The distance of the hill gauges from the coastline matters because the convective clouds of the winter rainstorms in Israel are energized by the heat flux from the sea surface to the colder air mass arriving from Europe (Shay-El and Alpert 1991). The convective clouds mature when they move inland and lose their energy source. This is evident by the rain intensities decreasing from the coastline inland, along a distance of about 30 km eastward from the coastline (Sharon and Kutiel 1986). The frequency of thunderstorms also behaves similarly (Yair and Levin 1994). Rosenfeld (1986) showed that the radar-detected echo-top heights average, in Israel, about 5 km MSL. The top heights decrease from 5.4 km over the sea by about 400 m when moving from sea to the coastal plains and decrease by an additional 400 m over the hills. Such deep convective clouds have smaller susceptibility to aerosol effects on rainfall amounts than do the shallower orographic clouds (Phillips et al. 2002) that form when the air ascends over the hills inland.
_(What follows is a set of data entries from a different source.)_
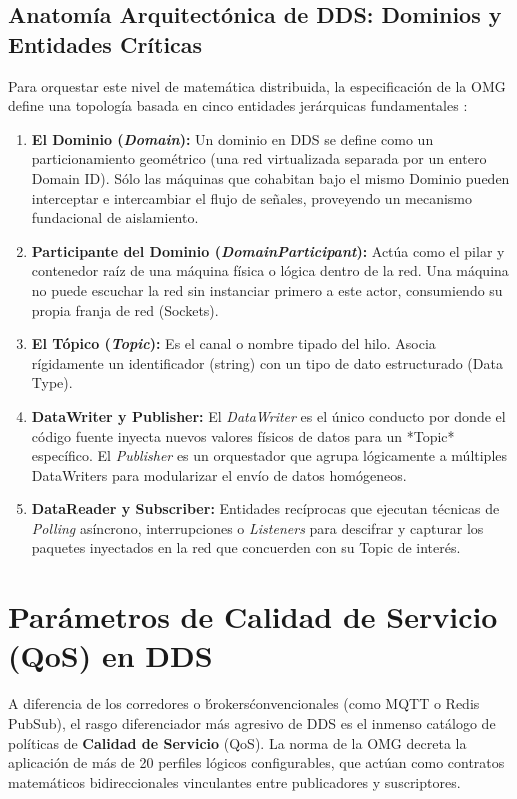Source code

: \documentclass[11pt,a4paper,oneside]{report}
\begin{document}
\subsection{Anatom\'ia Arquitect\'onica de DDS: Dominios y Entidades Cr\'iticas}
Para orquestar este nivel de matem\'atica distribuida, la especificaci\'on de la OMG define una topolog\'ia basada en cinco entidades jer\'arquicas fundamentales \citep{omg2015}:
\begin{enumerate}
    \item \textbf{El Dominio (\textit{Domain}):} Un dominio en DDS se define como un particionamiento geom\'etrico (una red virtualizada separada por un entero Domain ID). S\'olo las m\'aquinas que cohabitan bajo el mismo Dominio pueden interceptar e intercambiar el flujo de se\~nales, proveyendo un mecanismo fundacional de aislamiento.
    \item \textbf{Participante del Dominio (\textit{DomainParticipant}):} Act\'ua como el pilar y contenedor ra\'iz de una m\'aquina f\'isica o l\'ogica dentro de la red. Una m\'aquina no puede escuchar la red sin instanciar primero a este actor, consumiendo su propia franja de red (Sockets).
    \item \textbf{El T\'opico (\textit{Topic}):} Es el canal o nombre tipado del hilo. Asocia r\'igidamente un identificador (string) con un tipo de dato estructurado (Data Type).
    \item \textbf{DataWriter y Publisher:} El \textit{DataWriter} es el \'unico conducto por donde el c\'odigo fuente inyecta nuevos valores f\'isicos de datos para un *Topic* espec\'ifico. El \textit{Publisher} es un orquestador que agrupa l\'ogicamente a m\'ultiples DataWriters para modularizar el env\'io de datos hom\'ogeneos.
    \item \textbf{DataReader y Subscriber:} Entidades rec\'iprocas que ejecutan t\'ecnicas de \textit{Polling} as\'incrono, interrupciones o \textit{Listeners} para descifrar y capturar los paquetes inyectados en la red que concuerden con su Topic de inter\'es.
\end{enumerate}

\section{Par\'ametros de Calidad de Servicio (QoS) en DDS}

A diferencia de los corredores o \'brokers\' convencionales (como MQTT o Redis PubSub), el rasgo diferenciador m\'as agresivo de DDS es el inmenso cat\'alogo de pol\'iticas de \textbf{Calidad de Servicio} (QoS). La norma de la OMG decreta la aplicaci\'on de m\'as de 20 perfiles l\'ogicos configurables, que act\'uan como contratos matem\'aticos bidireccionales vinculantes entre publicadores y suscriptores. 
\end{document}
The western parts of the hilly areas, which are close to the sea, are likely rained over by the maturing convective clouds whose response to changing meteorological and aerosol conditions is different from that of the orographic clouds, for which the rainfall is more significant over the farther inland hills. Therefore, the stratification of the effects by distance from coastline is important for gaining insights to the possible causes of the indicated trends.

### c. The dependence of trends on distance from the coastline

There were only four pairs of gauges in Table 3 with *R* > 0.90 that had a record of at least 30 yr. Relaxing *R* to 0.85 still left too-few pairs for additional classification by distance of the hill gauge eastward from the coastline. According to Fig. 6b, the number of pairs that survived the selection criteria was 15 for *D* ≤ 15, 7 for 15 < *D* ≤ 30, and 6 for *D* > 30. Relaxing the threshold further to *R* > 0.80 allowed 22, 13, and 29 pairs to enter the three *D* classes, respectively. Comparing Figs. 6b and 6c shows that the relaxation of *R* was at the expense of increasing scatter of the probabilities of Ro. Using either threshold did not change the essence of the results, and therefore we used the lower threshold for making them representative for the larger number of gauges.

The pairs of rain gauges were combined for the three *D* intervals, as was done for the center, shown in Fig. 7. The results show a slight, statistically insignificant increase in Ro for the hills at *D* ≤ 15 km from the sea, a similar decreasing trend in Ro for 15 < *D* ≤ 30, and a significant decreasing trend for *D* > 30 km. GR05 showed that farther east of the upper Galilee, in the northern Jordan Valley where the precipitation is not orographic, Ro no longer decreases.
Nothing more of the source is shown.